● Your assignment: Look below and pull out each line with the word "Attacks".

The data Start Marker

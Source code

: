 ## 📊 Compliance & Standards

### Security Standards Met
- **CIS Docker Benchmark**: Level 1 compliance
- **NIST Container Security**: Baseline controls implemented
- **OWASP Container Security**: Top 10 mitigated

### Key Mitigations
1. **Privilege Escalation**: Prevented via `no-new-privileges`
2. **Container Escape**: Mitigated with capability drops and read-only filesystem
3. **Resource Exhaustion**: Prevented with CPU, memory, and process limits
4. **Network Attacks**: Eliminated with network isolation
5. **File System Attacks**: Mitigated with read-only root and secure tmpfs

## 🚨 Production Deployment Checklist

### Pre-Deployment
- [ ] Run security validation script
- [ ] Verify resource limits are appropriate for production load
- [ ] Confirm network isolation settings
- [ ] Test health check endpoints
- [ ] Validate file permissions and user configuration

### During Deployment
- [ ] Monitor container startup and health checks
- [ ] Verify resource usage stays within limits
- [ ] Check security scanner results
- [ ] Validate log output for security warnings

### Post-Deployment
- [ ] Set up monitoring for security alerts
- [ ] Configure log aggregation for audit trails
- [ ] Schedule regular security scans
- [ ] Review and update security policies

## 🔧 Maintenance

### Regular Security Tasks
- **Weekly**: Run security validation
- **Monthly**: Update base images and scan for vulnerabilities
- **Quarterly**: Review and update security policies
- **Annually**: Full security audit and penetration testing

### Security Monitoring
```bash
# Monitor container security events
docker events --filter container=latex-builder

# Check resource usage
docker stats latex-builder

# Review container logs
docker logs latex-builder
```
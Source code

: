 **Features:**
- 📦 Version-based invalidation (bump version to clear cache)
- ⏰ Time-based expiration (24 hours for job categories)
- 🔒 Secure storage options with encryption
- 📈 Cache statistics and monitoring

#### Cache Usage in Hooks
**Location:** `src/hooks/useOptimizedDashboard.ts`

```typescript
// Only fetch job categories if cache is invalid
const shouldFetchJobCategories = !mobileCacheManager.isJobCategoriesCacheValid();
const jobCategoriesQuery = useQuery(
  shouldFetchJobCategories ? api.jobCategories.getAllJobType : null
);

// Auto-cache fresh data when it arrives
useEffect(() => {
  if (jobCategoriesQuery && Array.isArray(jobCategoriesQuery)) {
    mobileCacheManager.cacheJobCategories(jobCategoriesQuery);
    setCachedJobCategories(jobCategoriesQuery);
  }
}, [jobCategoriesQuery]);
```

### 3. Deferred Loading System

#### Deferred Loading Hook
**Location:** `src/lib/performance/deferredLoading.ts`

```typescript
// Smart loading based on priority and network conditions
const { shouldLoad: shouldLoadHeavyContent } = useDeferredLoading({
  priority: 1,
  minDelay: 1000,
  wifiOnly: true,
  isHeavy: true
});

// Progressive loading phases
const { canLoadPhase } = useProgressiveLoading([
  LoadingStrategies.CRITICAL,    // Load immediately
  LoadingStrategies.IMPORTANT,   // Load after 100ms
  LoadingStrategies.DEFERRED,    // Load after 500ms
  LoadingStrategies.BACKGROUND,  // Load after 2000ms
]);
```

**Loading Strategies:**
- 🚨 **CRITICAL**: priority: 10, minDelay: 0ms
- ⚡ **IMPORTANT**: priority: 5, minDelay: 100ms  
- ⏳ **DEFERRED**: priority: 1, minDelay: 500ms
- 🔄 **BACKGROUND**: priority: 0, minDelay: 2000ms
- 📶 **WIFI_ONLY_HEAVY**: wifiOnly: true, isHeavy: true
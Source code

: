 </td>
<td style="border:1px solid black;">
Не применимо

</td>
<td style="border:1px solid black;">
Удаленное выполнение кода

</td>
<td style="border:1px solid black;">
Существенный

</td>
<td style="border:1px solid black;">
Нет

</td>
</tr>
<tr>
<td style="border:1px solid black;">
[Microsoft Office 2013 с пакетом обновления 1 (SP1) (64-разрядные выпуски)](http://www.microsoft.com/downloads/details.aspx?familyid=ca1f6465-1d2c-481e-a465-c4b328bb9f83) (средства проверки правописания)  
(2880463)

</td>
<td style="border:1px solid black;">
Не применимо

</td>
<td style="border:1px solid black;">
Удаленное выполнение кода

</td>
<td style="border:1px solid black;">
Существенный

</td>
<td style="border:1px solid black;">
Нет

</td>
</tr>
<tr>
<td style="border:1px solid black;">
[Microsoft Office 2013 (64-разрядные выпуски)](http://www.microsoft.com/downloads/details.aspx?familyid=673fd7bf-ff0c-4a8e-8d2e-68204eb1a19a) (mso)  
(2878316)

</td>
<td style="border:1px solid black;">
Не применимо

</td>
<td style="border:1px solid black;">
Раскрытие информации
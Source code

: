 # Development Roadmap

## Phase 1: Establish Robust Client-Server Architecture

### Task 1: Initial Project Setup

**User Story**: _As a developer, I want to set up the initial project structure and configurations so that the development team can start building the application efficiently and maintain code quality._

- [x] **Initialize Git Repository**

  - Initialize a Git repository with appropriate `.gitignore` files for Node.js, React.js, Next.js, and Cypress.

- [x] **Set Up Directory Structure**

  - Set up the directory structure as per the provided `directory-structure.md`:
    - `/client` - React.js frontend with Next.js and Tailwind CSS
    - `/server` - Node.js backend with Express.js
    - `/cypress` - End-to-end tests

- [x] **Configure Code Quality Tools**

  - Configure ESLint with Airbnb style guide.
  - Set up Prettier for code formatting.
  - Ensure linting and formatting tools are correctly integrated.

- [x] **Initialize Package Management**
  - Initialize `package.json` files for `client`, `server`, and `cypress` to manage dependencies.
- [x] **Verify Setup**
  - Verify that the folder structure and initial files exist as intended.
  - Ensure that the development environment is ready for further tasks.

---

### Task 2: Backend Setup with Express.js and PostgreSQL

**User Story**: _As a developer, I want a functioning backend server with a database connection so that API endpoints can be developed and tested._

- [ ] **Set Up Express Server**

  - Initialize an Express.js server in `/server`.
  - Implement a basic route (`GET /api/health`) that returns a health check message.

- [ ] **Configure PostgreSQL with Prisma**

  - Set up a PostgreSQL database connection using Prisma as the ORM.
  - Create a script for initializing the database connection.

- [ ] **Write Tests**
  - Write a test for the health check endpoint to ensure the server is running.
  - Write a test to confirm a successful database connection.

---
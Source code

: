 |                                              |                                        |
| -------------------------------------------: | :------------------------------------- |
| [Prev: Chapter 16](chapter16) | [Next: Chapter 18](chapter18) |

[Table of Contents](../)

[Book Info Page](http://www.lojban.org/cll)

The data End Marker

● Answer section:
4. **Network Attacks**: Eliminated with network isolation
5. **File System Attacks**: Mitigated with read-only root and secure tmpfs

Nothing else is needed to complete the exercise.